– Mita Mukherjee
Singing of state anthem “Banglar Mati Banglar Jol” has been made mandatory for all schools in Bengal affiliated with the West Bengal Board of Secondary Education from Friday.
The West Bengal Board of Secondary Education that conducts the Madhyamik (Class X board) exams, on Thursday issued an order to all aided and sponsored schools under the board asking the heads to include singing of the state anthem mandatorily in the morning assembly for Classes IV to X.
The order states: “The undersigned… is directed to inform you to take necessary action for regularly singing the state song ‘Banglar Mati Banglar Jol’ in the morning assembly mandatorily”.
The song was composed by Rabindranath Tagore in 1905 to protest against the partition of the then-undivided Bengal by Lord Curzon which also became an anthem for the anti-partition movement.
The inclusion of singing of the song in the school assembly is significant as the decision comes at a time when chief minister Mamata Banerjee had been trying to vehemently oppose remarks made by the BJP about Bengali-speaking people, branding them Bangladeshis. Banerjee’s Trinamool Congress has been strongly against the rollout of Special Intensive Revision (SIR) as it contends that it is just a means to disenfranchise their supporters.
The state song will have to be sung across schools irrespective of their medium, board officials said.
Education minister Bratya Basu posted on X on Thursday evening that the decision was taken following the approval of the chief minister. “We firmly believe this will be an alert and active catalyst for the social and communal unity in our state,” he wrote.
On September 7, 2023, the Bengal Assembly passed a resolution declaring Poila Baisakh as Bangla Diwas (Bengal Day) and Banglar Mati Banglar Jol as the state anthem.
Heads of several schools said the order came into effect from Friday itself and students were asked to sing the song in today’s morning assembly. But some schools had problems because students did not know the lyrics.
“Since the order comes into effect from today we had to include the song in today’s morning assembly.
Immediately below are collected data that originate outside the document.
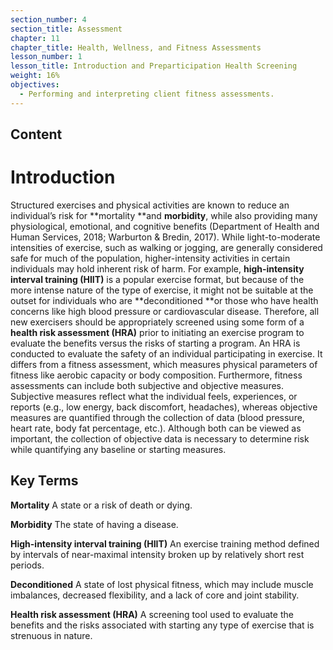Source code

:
 ```yaml
---
section_number: 4
section_title: Assessment
chapter: 11
chapter_title: Health, Wellness, and Fitness Assessments
lesson_number: 1
lesson_title: Introduction and Preparticipation Health Screening
weight: 16%
objectives:
  - Performing and interpreting client fitness assessments.
---
```


## Content
# Introduction

Structured exercises and physical activities are known to reduce an individual’s risk for **mortality **and **morbidity**, while also providing many physiological, emotional, and cognitive benefits (Department of Health and Human Services, 2018; Warburton & Bredin, 2017). While light-to-moderate intensities of exercise, such as walking or jogging, are generally considered safe for much of the population, higher-intensity activities in certain individuals may hold inherent risk of harm. For example, **high-intensity interval training (HIIT)** is a popular exercise format, but because of the more intense nature of the type of exercise, it might not be suitable at the outset for individuals who are **deconditioned **or those who have health concerns like high blood pressure or cardiovascular disease. Therefore, all new exercisers should be appropriately screened using some form of a **health risk assessment (HRA)** prior to initiating an exercise program to evaluate the benefits versus the risks of starting a program. An HRA is conducted to evaluate the safety of an individual participating in exercise. It differs from a fitness assessment, which measures physical parameters of fitness like aerobic capacity or body composition. Furthermore, fitness assessments can include both subjective and objective measures. Subjective measures reflect what the individual feels, experiences, or reports (e.g., low energy, back discomfort, headaches), whereas objective measures are quantified through the collection of data (blood pressure, heart rate, body fat percentage, etc.). Although both can be viewed as important, the collection of objective data is necessary to determine risk while quantifying any baseline or starting measures.

## Key Terms

**Mortality**
A state or a risk of death or dying.

**Morbidity**
The state of having a disease.

**High-intensity interval training (HIIT)**
An exercise training method defined by intervals of near-maximal intensity broken up by relatively short rest periods.

**Deconditioned**
A state of lost physical fitness, which may include muscle imbalances, decreased flexibility, and a lack of core and joint stability.

**Health risk assessment (HRA)**
A screening tool used to evaluate the benefits and the risks associated with starting any type of exercise that is strenuous in nature.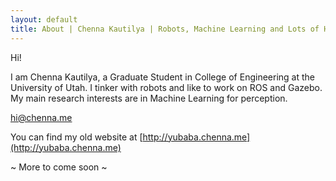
 ```yaml
---
layout: default
title: About | Chenna Kautilya | Robots, Machine Learning and Lots of Hacks.
---
```


Hi!

I am Chenna Kautilya, a Graduate Student in College of Engineering at the
University of Utah. I tinker with robots and like to work on ROS and Gazebo.
My main research interests are in Machine Learning for perception.

[hi@chenna.me](mailto:hi@chenna.me)

You can find my old website at [http://yubaba.chenna.me](http://yubaba.chenna.me)

~ More to come soon ~
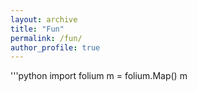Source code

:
 ```yaml
---
layout: archive
title: "Fun"
permalink: /fun/
author_profile: true
---
```

'''python
import folium
m = folium.Map()
m
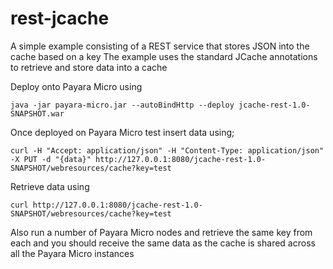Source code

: # rest-jcache

A simple example consisting of a REST service that stores JSON into the cache based on a key
The example uses the standard JCache annotations to retrieve and store data into a cache

Deploy onto Payara Micro using
```shell
java -jar payara-micro.jar --autoBindHttp --deploy jcache-rest-1.0-SNAPSHOT.war
```

Once deployed on Payara Micro test insert data using;

```shell
curl -H "Accept: application/json" -H "Content-Type: application/json" -X PUT -d "{data}" http://127.0.0.1:8080/jcache-rest-1.0-SNAPSHOT/webresources/cache?key=test
```

Retrieve data using
```shell
curl http://127.0.0.1:8080/jcache-rest-1.0-SNAPSHOT/webresources/cache?key=test
```

Also run a number of Payara Micro nodes and retrieve the same key from each and you should receive the same data as the cache is shared across all the Payara Micro instances
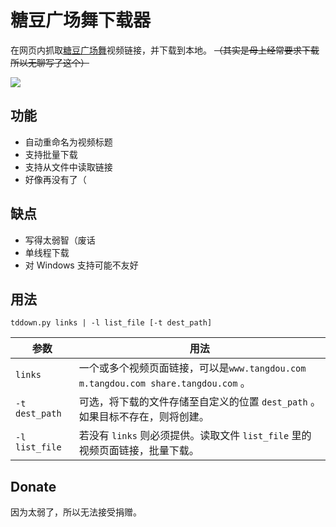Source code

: # 糖豆广场舞下载器

在网页内抓取[糖豆广场舞](https://www.tangdou.com/)视频链接，并下载到本地。
~~（其实是母上经常要求下载所以无聊写了这个）~~

![](https://img.shields.io/badge/Python-2.7-brightgreen.svg)

## 功能

- 自动重命名为视频标题
- 支持批量下载
- 支持从文件中读取链接
- 好像再没有了（

## 缺点

- 写得太弱智（废话
- 单线程下载
- 对 Windows 支持可能不友好

## 用法

```shell
tddown.py links | -l list_file [-t dest_path]
```
| 参数 | 用法 |
|---|---|
| `links` | 一个或多个视频页面链接，可以是```www.tangdou.com m.tangdou.com share.tangdou.com``` 。|
| `-t dest_path` | 可选，将下载的文件存储至自定义的位置 `dest_path` 。如果目标不存在，则将创建。 |
| `-l list_file` | 若没有 `links` 则必须提供。读取文件 `list_file` 里的视频页面链接，批量下载。 |

## Donate

因为太弱了，所以无法接受捐赠。
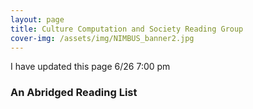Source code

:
 ```yaml
---
layout: page
title: Culture Computation and Society Reading Group
cover-img: /assets/img/NIMBUS_banner2.jpg
---
```


I have updated this page 6/26 7:00 pm



### An Abridged Reading List
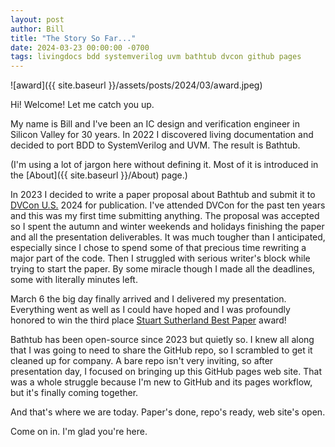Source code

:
 ```yaml
---
layout: post
author: Bill
title: "The Story So Far..."
date: 2024-03-23 00:00:00 -0700
tags: livingdocs bdd systemverilog uvm bathtub dvcon github pages
---
```

![award]({{ site.baseurl }}/assets/posts/2024/03/award.jpeg)

Hi! Welcome! Let me catch you up.

My name is Bill and I've been an IC design and verification engineer in Silicon Valley for 30 years.
In 2022 I discovered living documentation and decided to port BDD to SystemVerilog and UVM.
The result is Bathtub.

(I'm using a lot of jargon here without defining it. Most of it is introduced in the [About]({{ site.baseurl }}/About) page.)

In 2023 I decided to write a paper proposal about Bathtub and submit it to [DVCon U.S.](https://dvcon.org) 2024 for publication.
I've attended DVCon for the past ten years and this was my first time submitting anything.
The proposal was accepted so I spent the autumn and winter weekends and holidays finishing the paper and all the presentation deliverables.
It was much tougher than I anticipated, especially since I chose to spend some of that precious time rewriting a major part of the code.
Then I struggled with serious writer's block while trying to start the paper.
By some miracle though I made all the deadlines, some with literally minutes left.

March 6 the big day finally arrived and I delivered my presentation.
Everything went as well as I could have hoped and I was profoundly honored to win the third place [Stuart Sutherland Best Paper](https://2024.dvcon.org/press-release-march-20-2024) award!

Bathtub has been open-source since 2023 but quietly so. I knew all along that I was going to need to share the GitHub repo, so I scrambled to get it cleaned up for company.
A bare repo isn't very inviting, so after presentation day, I focused on bringing up this GitHub pages web site.
That was a whole struggle because I'm new to GitHub and its pages workflow, but it's finally coming together.

And that's where we are today. Paper's done, repo's ready, web site's open.

Come on in. I'm glad you're here.
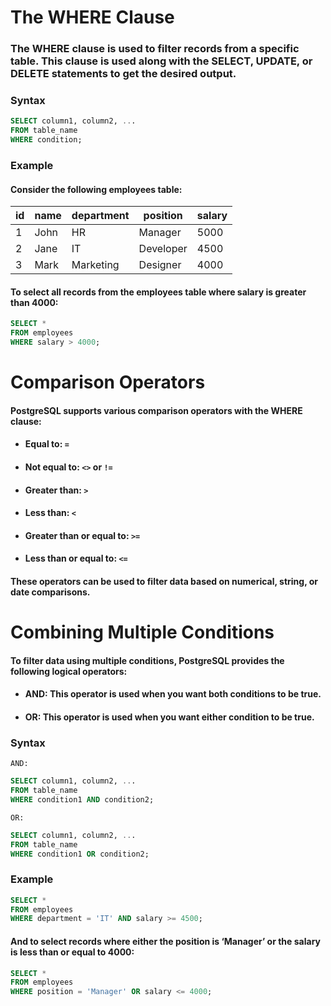 # The WHERE Clause

### The WHERE clause is used to filter records from a specific table. This clause is used along with the SELECT, UPDATE, or DELETE statements to get the desired output.
### Syntax
```sql
SELECT column1, column2, ...
FROM table_name
WHERE condition;
```
### Example

#### Consider the following employees table:
| id	| name	| department | position	| salary |
|-------|-------|------------|----------|--------|
| 1	    | John	|  HR	     | Manager	| 5000   |
| 2	    | Jane	|  IT	     | Developer| 4500   |
| 3	    | Mark  | Marketing	 | Designer | 4000   |

#### To select all records from the employees table where salary is greater than 4000:
```sql
SELECT * 
FROM employees
WHERE salary > 4000;
```
# Comparison Operators

#### PostgreSQL supports various comparison operators with the WHERE clause:

- #### Equal to: `=`
- #### Not equal to: `<>` or `!=`
- #### Greater than: `>`
- #### Less than: `<`
- #### Greater than or equal to: `>=`
- #### Less than or equal to: `<=`

#### These operators can be used to filter data based on numerical, string, or date comparisons.

# Combining Multiple Conditions

#### To filter data using multiple conditions, PostgreSQL provides the following logical operators:

- #### AND: This operator is used when you want both conditions to be true.
- #### OR: This operator is used when you want either condition to be true.

### Syntax
`AND:`

```sql
SELECT column1, column2, ...
FROM table_name
WHERE condition1 AND condition2;
```

`OR:` 
```sql
SELECT column1, column2, ...
FROM table_name
WHERE condition1 OR condition2;
```
### Example
```sql
SELECT * 
FROM employees
WHERE department = 'IT' AND salary >= 4500;
```
#### And to select records where either the position is ‘Manager’ or the salary is less than or equal to 4000:
```sql
SELECT * 
FROM employees
WHERE position = 'Manager' OR salary <= 4000;
```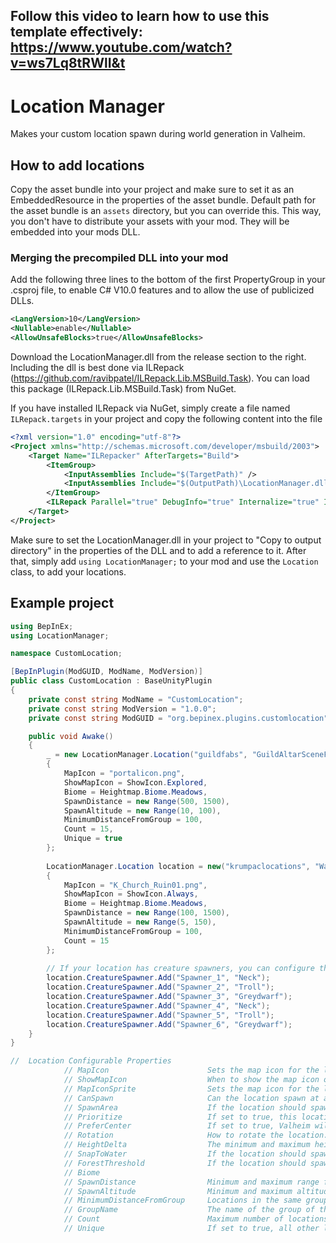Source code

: ## Follow this video to learn how to use this template effectively: https://www.youtube.com/watch?v=ws7Lq8tRWlI&t

# Location Manager

Makes your custom location spawn during world generation in Valheim.

## How to add locations

Copy the asset bundle into your project and make sure to set it as an EmbeddedResource in the properties of the asset bundle.
Default path for the asset bundle is an `assets` directory, but you can override this.
This way, you don't have to distribute your assets with your mod. They will be embedded into your mods DLL.

### Merging the precompiled DLL into your mod

Add the following three lines to the bottom of the first PropertyGroup in your .csproj file, to enable C# V10.0 features and to allow the use of publicized DLLs.

```xml
<LangVersion>10</LangVersion>
<Nullable>enable</Nullable>
<AllowUnsafeBlocks>true</AllowUnsafeBlocks>
```

Download the LocationManager.dll from the release section to the right.
Including the dll is best done via ILRepack (https://github.com/ravibpatel/ILRepack.Lib.MSBuild.Task). You can load this package (ILRepack.Lib.MSBuild.Task) from NuGet.

If you have installed ILRepack via NuGet, simply create a file named `ILRepack.targets` in your project and copy the following content into the file

```xml
<?xml version="1.0" encoding="utf-8"?>
<Project xmlns="http://schemas.microsoft.com/developer/msbuild/2003">
    <Target Name="ILRepacker" AfterTargets="Build">
        <ItemGroup>
            <InputAssemblies Include="$(TargetPath)" />
            <InputAssemblies Include="$(OutputPath)\LocationManager.dll" />
        </ItemGroup>
        <ILRepack Parallel="true" DebugInfo="true" Internalize="true" InputAssemblies="@(InputAssemblies)" OutputFile="$(TargetPath)" TargetKind="SameAsPrimaryAssembly" LibraryPath="$(OutputPath)" />
    </Target>
</Project>
```

Make sure to set the LocationManager.dll in your project to "Copy to output directory" in the properties of the DLL and to add a reference to it.
After that, simply add `using LocationManager;` to your mod and use the `Location` class, to add your locations.

## Example project

```csharp
using BepInEx;
using LocationManager;

namespace CustomLocation;

[BepInPlugin(ModGUID, ModName, ModVersion)]
public class CustomLocation : BaseUnityPlugin
{
	private const string ModName = "CustomLocation";
	private const string ModVersion = "1.0.0";
	private const string ModGUID = "org.bepinex.plugins.customlocation";

	public void Awake()
	{
		_ = new LocationManager.Location("guildfabs", "GuildAltarSceneFab")
		{
			MapIcon = "portalicon.png",
			ShowMapIcon = ShowIcon.Explored,
			Biome = Heightmap.Biome.Meadows,
			SpawnDistance = new Range(500, 1500),
			SpawnAltitude = new Range(10, 100),
			MinimumDistanceFromGroup = 100,
			Count = 15,
			Unique = true
		};
		
		LocationManager.Location location = new("krumpaclocations", "WaterPit1")
		{
			MapIcon = "K_Church_Ruin01.png",
			ShowMapIcon = ShowIcon.Always,
			Biome = Heightmap.Biome.Meadows,
			SpawnDistance = new Range(100, 1500),
			SpawnAltitude = new Range(5, 150),
			MinimumDistanceFromGroup = 100,
			Count = 15
		};
		
		// If your location has creature spawners, you can configure the creature they spawn like this.
		location.CreatureSpawner.Add("Spawner_1", "Neck");
		location.CreatureSpawner.Add("Spawner_2", "Troll");
		location.CreatureSpawner.Add("Spawner_3", "Greydwarf");
		location.CreatureSpawner.Add("Spawner_4", "Neck");
		location.CreatureSpawner.Add("Spawner_5", "Troll");
		location.CreatureSpawner.Add("Spawner_6", "Greydwarf");
	}
}
```

```csharp
//  Location Configurable Properties
            // MapIcon                      Sets the map icon for the location.
            // ShowMapIcon                  When to show the map icon of the location. Requires an icon to be set. Use "Never" to not show a map icon for the location. Use "Always" to always show a map icon for the location. Use "Explored" to start showing a map icon for the location as soon as a player has explored the area.
            // MapIconSprite                Sets the map icon for the location.
            // CanSpawn                     Can the location spawn at all.
            // SpawnArea                    If the location should spawn more towards the edge of the biome or towards the center. Use "Edge" to make it spawn towards the edge. Use "Median" to make it spawn towards the center. Use "Everything" if it doesn't matter.</para>
            // Prioritize                   If set to true, this location will be prioritized over other locations, if they would spawn in the same area.
            // PreferCenter                 If set to true, Valheim will try to spawn your location as close to the center of the map as possible.
            // Rotation                     How to rotate the location. Use "Fixed" to use the rotation of the prefab. Use "Random" to randomize the rotation. Use "Slope" to rotate the location along a possible slope.
            // HeightDelta                  The minimum and maximum height difference of the terrain below the location.
            // SnapToWater                  If the location should spawn near water.
            // ForestThreshold              If the location should spawn in a forest. Everything above 1.15 is considered a forest by Valheim. 2.19 is considered a thick forest by Valheim.
            // Biome
            // SpawnDistance                Minimum and maximum range from the center of the map for the location.
            // SpawnAltitude                Minimum and maximum altitude for the location.
            // MinimumDistanceFromGroup     Locations in the same group will keep at least this much distance between each other.
            // GroupName                    The name of the group of the location, used by the minimum distance from group setting.
            // Count                        Maximum number of locations to spawn in. Does not mean that this many locations will spawn. But Valheim will try its best to spawn this many, if there is space.
            // Unique                       If set to true, all other locations will be deleted, once the first one has been discovered by a player.
```
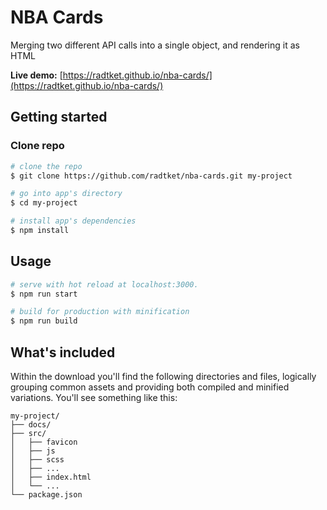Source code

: # NBA Cards

Merging two different API calls into a single object, and rendering it as HTML

**Live demo:** [https://radtket.github.io/nba-cards/](https://radtket.github.io/nba-cards/)

## Getting started

### Clone repo

```bash
# clone the repo
$ git clone https://github.com/radtket/nba-cards.git my-project

# go into app's directory
$ cd my-project

# install app's dependencies
$ npm install
```

## Usage

```bash
# serve with hot reload at localhost:3000.
$ npm run start

# build for production with minification
$ npm run build
```

## What's included

Within the download you'll find the following directories and files, logically grouping common assets and providing both compiled and minified variations. You'll see something like this:

```code
my-project/
├── docs/
├── src/
│   ├── favicon
│   ├── js
│   ├── scss
│   ├── ...
│   ├── index.html
│   └── ...
└── package.json
```
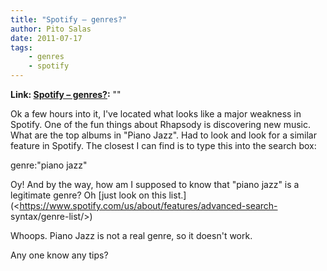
 ```yaml
---
title: "Spotify – genres?"
author: Pito Salas
date: 2011-07-17
tags:
    - genres
    - spotify
---
```


**Link: [Spotify – genres?](None):** ""



Ok a few hours into it, I've located what looks like a major weakness in
Spotify. One of the fun things about Rhapsody is discovering new music. What
are the top albums in "Piano Jazz". Had to look and look for a similar feature
in Spotify. The closest I can find is to type this into the search box:

genre:"piano jazz"

Oy! And by the way, how am I supposed to know that "piano jazz" is a
legitimate genre? Oh [just look on this
list.](<https://www.spotify.com/us/about/features/advanced-search-
syntax/genre-list/>)

Whoops. Piano Jazz is not a real genre, so it doesn't work.

Any one know any tips?


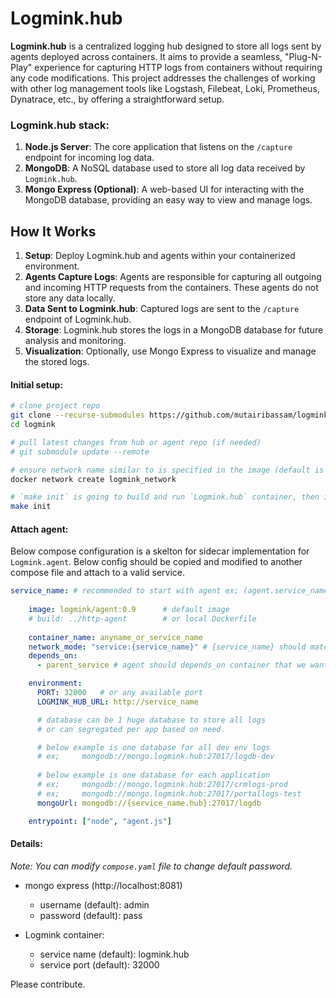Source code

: # Logmink.hub

**Logmink.hub** is a centralized logging hub designed to store all logs sent by agents deployed across containers. It aims to provide a seamless, "Plug-N-Play" experience for capturing HTTP logs from containers without requiring any code modifications. This project addresses the challenges of working with other log management tools like Logstash, Filebeat, Loki, Prometheus, Dynatrace, etc., by offering a straightforward setup.

### Logmink.hub stack:
1. **Node.js Server**: The core application that listens on the `/capture` endpoint for incoming log data.
2. **MongoDB**: A NoSQL database used to store all log data received by `Logmink.hub`.
3. **Mongo Express (Optional)**: A web-based UI for interacting with the MongoDB database, providing an easy way to view and manage logs.


## How It Works
1. **Setup**: Deploy Logmink.hub and agents within your containerized environment.
2. **Agents Capture Logs**: Agents are responsible for capturing all outgoing and incoming HTTP requests from the containers. These agents do not store any data locally.
3. **Data Sent to Logmink.hub**: Captured logs are sent to the `/capture` endpoint of Logmink.hub.
4. **Storage**: Logmink.hub stores the logs in a MongoDB database for future analysis and monitoring.
5. **Visualization**: Optionally, use Mongo Express to visualize and manage the stored logs.

#### Initial setup:
  ```bash
  # clone project repo
  git clone --recurse-submodules https://github.com/mutairibassam/logmink.git
  cd logmink

  # pull latest changes from hub or agent repo (if needed)
  # git submodule update --remote

  # ensure network name similar to is specified in the image (default is logmink_network)
  docker network create logmink_network

  # `make init` is going to build and run `Logmink.hub` container, then is going to build the `Logmink-agent` image only without running it since agents need to be attached to other containers as (sidecar) for listening.
  make init
  ```
#### Attach agent:

Below compose configuration is a skelton for sidecar implementation for `Logmink.agent`. Below config should be copied and modified to another compose file and attach to a valid service. 

```yml
service_name: # recommended to start with agent ex; (agent.service_name)
    
    image: logmink/agent:0.9      # default image
    # build: ../http-agent        # or local Dockerfile
    
    container_name: anyname_or_service_name
    network_mode: "service:{service_name}" # {service_name} should match the same service_name
    depends_on:
      - parent_service # agent should depends_on container that we want to capture its http traffic.

    environment:
      PORT: 32000   # or any available port
      LOGMINK_HUB_URL: http://service_name

      # database can be 1 huge database to store all logs
      # or can segregated per app based on need.

      # below example is one database for all dev env logs
      # ex;     mongodb://mongo.logmink.hub:27017/logdb-dev
      
      # below example is one database for each application
      # ex;     mongodb://mongo.logmink.hub:27017/crmlogs-prod
      # ex;     mongodb://mongo.logmink.hub:27017/portallogs-test
      mongoUrl: mongodb://{service_name.hub}:27017/logdb

    entrypoint: ["node", "agent.js"]

```
#### Details:
*Note: You can modify `compose.yaml` file to change default password.*
- mongo express (http://localhost:8081)
  - username (default): admin
  - password (default): pass

- Logmink container:
  - service name (default): logmink.hub
  - service port (default): 32000

Please contribute.
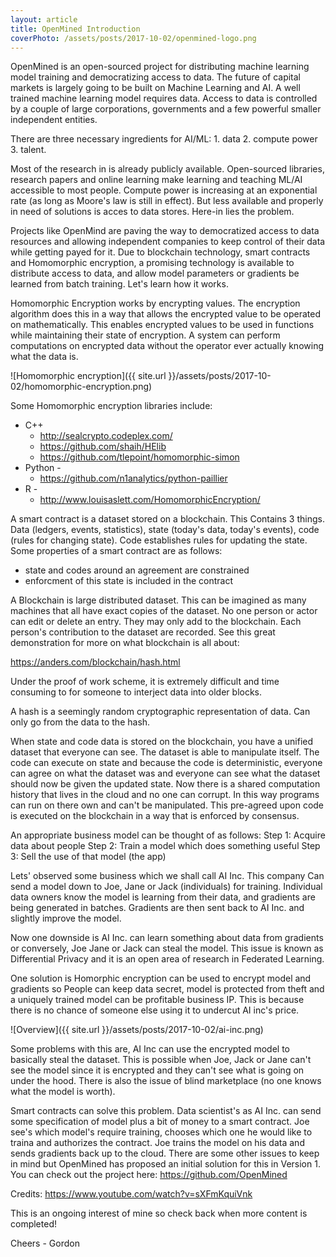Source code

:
 ```yaml
---
layout: article
title: OpenMined Introduction
coverPhoto: /assets/posts/2017-10-02/openmined-logo.png
---
```


OpenMined is an open-sourced project for distributing machine learning model training and democratizing access to data. The future of capital markets is largely going to be built on Machine Learning and AI. A well trained machine learning model requires data. Access to data is controlled by a couple of large corporations, governments and a few powerful smaller independent entities.

There are three necessary ingredients for AI/ML: 1. data 2. compute power 3. talent.

Most of the research in is already publicly available. Open-sourced libraries, research papers and online learning make learning and teaching ML/AI accessible to most people. Compute power is increasing at an exponential rate (as long as Moore's law is still in effect). But less available and properly in need of solutions is acces to data stores. Here-in lies the problem.

Projects like OpenMind are paving the way to democratized access to data resources and allowing independent companies to keep control of their data while getting payed for it. Due to blockchain technology, smart contracts and Homomorphic encryption, a promising technology is available to distribute access to data, and allow model parameters or gradients be learned from batch training. Let's learn how it works.

Homomorphic Encryption works by encrypting values. The encryption algorithm does this in a way that allows the encrypted value to be operated on mathematically. This enables encrypted values to be used in functions while maintaining their state of encryption. A system can perform computations on encrypted data without the operator ever actually knowing what the data is.

![Homomorphic encryption]({{ site.url }}/assets/posts/2017-10-02/homomorphic-encryption.png)

Some Homomorphic encryption libraries include:
* C++
    * http://sealcrypto.codeplex.com/
    * https://github.com/shaih/HElib
    * https://github.com/tlepoint/homomorphic-simon
* Python -
    * https://github.com/n1analytics/python-paillier
* R -
    * http://www.louisaslett.com/HomomorphicEncryption/

A smart contract is a dataset stored on a blockchain. This Contains 3 things. Data (ledgers, events, statistics), state (today's data, today's events), code (rules for changing state). Code establishes rules for updating the state. Some properties of a smart contract are as follows:

* state and codes around an agreement are constrained
* enforcment of this state is included in the contract

A Blockchain is large distributed dataset. This can be imagined as many machines that all have exact copies of the dataset. No one person or actor can edit or delete an entry. They may only add to the blockchain. Each person's contribution to the dataset are recorded. See this great demonstration for more on what blockchain is all about:

https://anders.com/blockchain/hash.html

Under the proof of work scheme, it is extremely difficult and time consuming to for someone to interject data into older blocks.

A hash is a seemingly random cryptographic representation of data. Can only go from the data to the hash.

When state and code data is stored on the blockchain, you have a unified dataset that everyone can see. The dataset is able to manipulate itself. The code can execute on state and because the code is deterministic, everyone can agree on what the dataset was and everyone can see what the dataset should now be given the updated state. Now there is a shared computation history that lives in the cloud and no one can corrupt. In this way programs can run on there own and can't be manipulated. This pre-agreed upon code is executed on the blockchain in a way that is enforced by consensus.

An appropriate business model can be thought of as follows:
    Step 1: Acquire data about people
    Step 2: Train a model which does something useful
    Step 3: Sell the use of that model (the app)

Lets' observed some business which we shall call AI Inc. This company Can send a model down to Joe, Jane or Jack (individuals) for training. Individual data owners know the model is learning from their data, and gradients are being generated in batches. Gradients are then sent back to AI Inc. and slightly improve the model.

Now one downside is AI Inc. can learn something about data from gradients or conversely, Joe Jane or Jack can steal the model. This issue is known as Differential Privacy and it is an open area of research in Federated Learning.

One solution is Homorphic encryption can be used to encrypt model and gradients so People can keep data secret, model is protected from theft and a uniquely trained model can be profitable business IP. This is because there is no chance of someone else using it to undercut AI inc's price.

![Overview]({{ site.url }}/assets/posts/2017-10-02/ai-inc.png)

Some problems with this are, AI Inc can use the encrypted model to basically steal the dataset. This is possible when Joe, Jack or Jane can't see the model since it is encrypted and they can't see what is going on under the hood. There is also the issue of blind marketplace (no one knows what the model is worth).

Smart contracts can solve this problem. Data scientist's as AI Inc. can send some specification of model plus a bit of money to a smart contract. Joe see's which model's require training, chooses which one he would like to traina and authorizes the contract. Joe trains the model on his data and sends gradients back up to the cloud. There are some other issues to keep in mind but OpenMined has proposed an initial solution for this in Version 1. You can check out the project here: https://github.com/OpenMined


Credits:
https://www.youtube.com/watch?v=sXFmKquiVnk


This is an ongoing interest of mine so check back when more content is completed!

Cheers - Gordon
Most of our students said they didn’t know the words of the song. So we played the song through a microphone. We asked students to learn the words by heart,” said Soumen Pal, headmaster of Udaypur Haradayal Nag Adarsha Vidyalaya, a state-aided school in North 24 Parganas.
Schools said students also sang “Vande Mataram” on Friday to mark the 150th anniversary of the patriotic song.